■ ABOUT THIS TASK
The answer should be each line from the entries below that has the word "figure" in it.

SUPPLIED ENTRIES below:

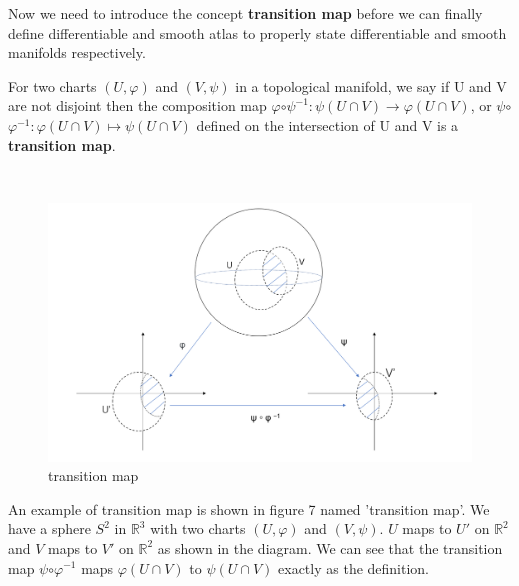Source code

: \documentclass[12pt,twoside]{article}
\begin{document}
Now we need to introduce the concept {\bf transition map} before we can finally define differentiable and smooth atlas to properly state differentiable and smooth manifolds respectively.
\\
\begin{definition}
For two charts $(U,\varphi)$ and $(V,\psi)$ in a topological manifold, we say if U and V are not disjoint then the composition map $\varphi$$\circ$$\psi ^ {-1}:\psi(U\cap V)\rightarrow \varphi(U\cap V)$, or $\psi$$\circ$$\varphi ^ {-1}:\varphi(U\cap V)\mapsto \psi(U\cap V)$ defined on the intersection of U and V is a \textbf{transition map}.
\end{definition}
\\
\begin{figure}[tb]
\centering
\includegraphics[width=160mm]{transition map.png} 
\caption{transition map}
\end{figure}
An example of transition map is shown in figure 7 named 'transition map'. We have a sphere $S^2$ in $\mathbb{R}^3$ with two charts $(U,\varphi)$ and $(V,\psi)$. $U$ maps to $U'$ on $\mathbb{R}^2$ and $V$ maps to $V'$ on $\mathbb{R}^2$ as shown in the diagram. We can see that the transition map $\psi$$\circ$$\varphi ^ {-1}$ maps $\varphi(U\cap V)$ to $\psi(U\cap V)$ exactly as the definition.
\end{document}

End of SUPPLIED ENTRIES.

■ REPLY
\begin{figure}[tb]
\end{figure}
An example of transition map is shown in figure 7 named 'transition map'. We have a sphere $S^2$ in $\mathbb{R}^3$ with two charts $(U,\varphi)$ and $(V,\psi)$. $U$ maps to $U'$ on $\mathbb{R}^2$ and $V$ maps to $V'$ on $\mathbb{R}^2$ as shown in the diagram. We can see that the transition map $\psi$$\circ$$\varphi ^ {-1}$ maps $\varphi(U\cap V)$ to $\psi(U\cap V)$ exactly as the definition.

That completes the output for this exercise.